Director, Professional Development
Meredith Houff joined Turnaround for Children in 2012 as an Instructional Coach. In 2014, she transitioned to Professional Development Specialist, and, in 2018, was promoted to Director of Professional Development.
During her tenure at Turnaround, Meredith has partnered closely with five New York City elementary schools, facilitating professional learning opportunities for teachers and school staff on topics such as building classroom communities, behavior management and engaging students through cooperative learning.
As Director of Professional Development, Meredith is responsible for leading the training and development of Turnaround’s school-facing staff and creating collaborative work structures that enable teams from across the organization to learn lessons from implementation examples and help shape the organization’s future efforts.
Prior to joining Turnaround, Meredith spent eight years with Fairfax County Public Schools (FCPS), a large and diverse school system in the metropolitan Washington, D.C. area. She started with FCPS as a primary grade teacher and was her school’s nominee for “First Year Teacher of the Year.” Additionally, she spent a number of summers writing, test-piloting and providing training on a new system-wide science curriculum. In 2010, Meredith was selected to become an FCPS Instructional Coach and worked with school leadership to develop schoolwide professional learning community tenets and systems in an effort to close the achievement gap through data-informed instruction and teacher collaboration.
Meredith is a proud graduate of Virginia Tech (Go Hokies!), where she received an M.A. in education in elementary curriculum and instruction and a B.S in child development.
Who do you admire most in your life? Who is your hero?
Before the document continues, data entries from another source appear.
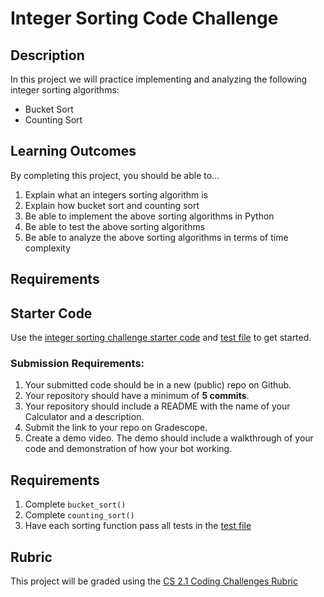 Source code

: # Integer Sorting Code Challenge

## Description
In this project we will practice implementing and analyzing the following integer sorting algorithms:
- Bucket Sort
- Counting Sort

## Learning Outcomes
By completing this project, you should be able to…

1. Explain what an integers sorting algorithm is
1. Explain how bucket sort and counting sort
1. Be able to implement the above sorting algorithms in Python
1. Be able to test the above sorting algorithms
1. Be able to analyze the above sorting algorithms in terms of time complexity

## Requirements

## Starter Code

Use the [integer sorting challenge starter code](https://github.com/Tech-at-DU/CS-2.1-Trees-Sorting/blob/master/Code/sorting_integer.py) and [test file](https://github.com/Tech-at-DU/CS-2.1-Trees-Sorting/blob/master/Code/sorting_test.py) to get started.

### Submission Requirements:
1. Your submitted code should be in a new (public) repo on Github.
1. Your repository should have a minimum of **5 commits**.
1. Your repository should include a README with the name of your Calculator and a description.
1. Submit the link to your repo on Gradescope.
1. Create a demo video. The demo should include a walkthrough of your code and demonstration of how your bot working.

## Requirements
1. Complete `bucket_sort()`
1. Complete `counting_sort()`
1. Have each sorting function pass all tests in the [test file](https://github.com/Tech-at-DU/CS-2.1-Trees-Sorting/blob/master/Code/sorting_test.py)

## Rubric
This project will be graded using the [CS 2.1 Coding Challenges Rubric](https://docs.google.com/document/d/1WZByGjbjZdXvdjUylzVywV-ndlQxM8NCoIlxlgaB3vQ/edit?usp=sharing)

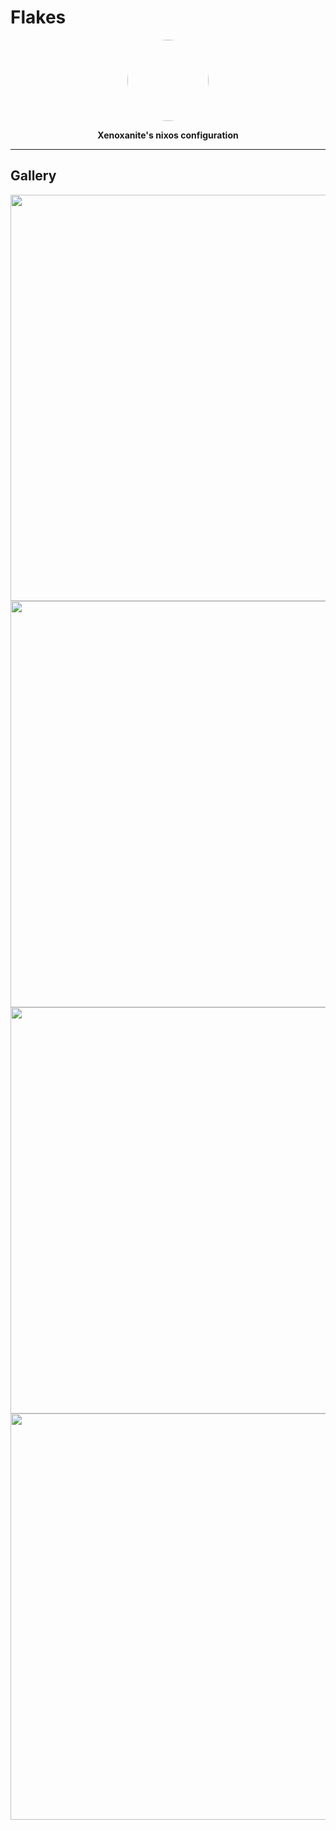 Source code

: # Flakes
<p align="center">
  <img width="130px" style="border-radius:50%" src="https://github.com/xenoxanite.png" />
</p>
<p align="center">
  <b>Xenoxanite's nixos configuration</b>
</p>

---
## Gallery
<p align="center">
<img width="650px"  src="https://github.com/xenoxanite/flakes/assets/137907119/2d3c03c1-f0b3-44d1-9e04-88e8ca03d785" />
<img width="650px"  src="https://github.com/xenoxanite/flakes/assets/137907119/5e57b5b2-d322-4fc1-ae07-8fd4664a1618" />
<img width="650px"  src="https://github.com/xenoxanite/flakes/assets/137907119/c33b2efe-d962-41d6-8e5b-49518ab870ba" />
<img width="650px"  src="https://github.com/xenoxanite/flakes/assets/137907119/1c33de1c-636c-4600-b236-482602dcd216" />
</p> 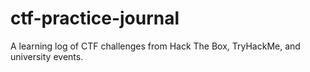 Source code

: # ctf-practice-journal
A learning log of CTF challenges from Hack The Box, TryHackMe, and university events.
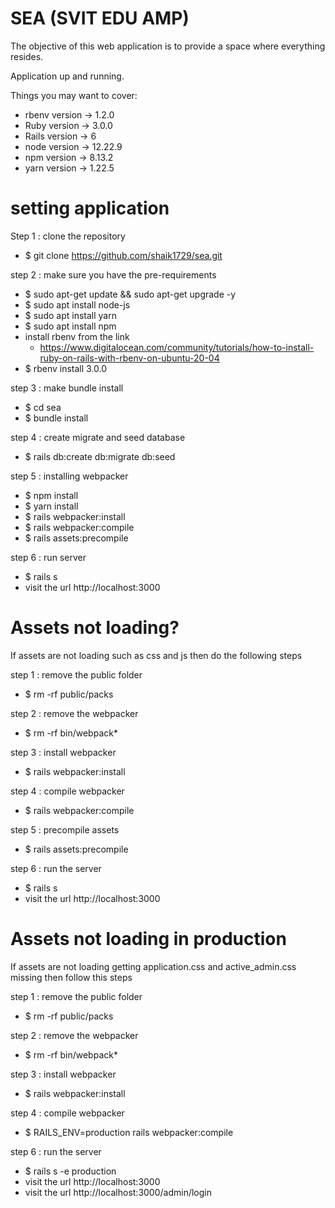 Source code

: # SEA (SVIT EDU AMP)

The objective of this web application is to provide a space where everything resides.

Application up and running.

Things you may want to cover:

* rbenv version -> 1.2.0
* Ruby version -> 3.0.0
* Rails version -> 6
* node version -> 12.22.9
* npm version -> 8.13.2
* yarn version -> 1.22.5

# setting application

Step 1 : clone the repository

* $ git clone https://github.com/shaik1729/sea.git

step 2 : make sure you have the pre-requirements

* $ sudo apt-get update && sudo apt-get upgrade -y
* $ sudo apt install node-js
* $ sudo apt install yarn
* $ sudo apt install npm
* install rbenv from the link
  * https://www.digitalocean.com/community/tutorials/how-to-install-ruby-on-rails-with-rbenv-on-ubuntu-20-04
* $ rbenv install 3.0.0

step 3 : make bundle install

* $ cd sea
* $ bundle install

step 4 : create migrate and seed database

* $ rails db:create db:migrate db:seed

step 5 : installing webpacker

* $ npm install
* $ yarn install
* $ rails webpacker:install
* $ rails webpacker:compile
* $ rails assets:precompile

step 6 : run server

* $ rails s
* visit the url http://localhost:3000

# Assets not loading?

If assets are not loading such as css and js then do the following steps

step 1 : remove the public folder

* $ rm -rf public/packs

step 2 : remove the webpacker

* $ rm -rf bin/webpack*

step 3 : install webpacker

* $ rails webpacker:install

step 4 : compile webpacker

* $ rails webpacker:compile

step 5 : precompile assets

* $ rails assets:precompile

step 6 : run the server

* $ rails s
* visit the url http://localhost:3000

# Assets not loading in production


If assets are not loading getting application.css and active_admin.css missing then follow this steps

step 1 : remove the public folder

* $ rm -rf public/packs

step 2 : remove the webpacker

* $ rm -rf bin/webpack*

step 3 : install webpacker

* $ rails webpacker:install

step 4 : compile webpacker

* $ RAILS_ENV=production rails webpacker:compile

step 6 : run the server

* $ rails s -e production
* visit the url http://localhost:3000
* visit the url http://localhost:3000/admin/login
I admire my grandmother, Sarah Wikle, a woman before her time. She grew up a farmer’s daughter in rural North Carolina, moved to Winston-Salem to put herself through nursing school when she was just 18 and then raised her family while managing a successful career in the 1950s, ‘60s and ‘70s. When she retired, her nursing spirit remained and she continues to care for others in her community by driving the elderly to medical appointments, making social visits to those who cannot get out and about and advocating for the continued refinement of care in a neighboring nursing home. At 90, she approaches life with a positivity and quest for continued improvement and learning that is joyous and refreshing.
What motivates you?
Being a part of a learner’s (adult or child) “aha” moment! It is so gratifying to see someone grapple with a challenge, have a moment of clarity and then be able to tackle something head on. Even more motivating is knowing your support helped make that moment possible.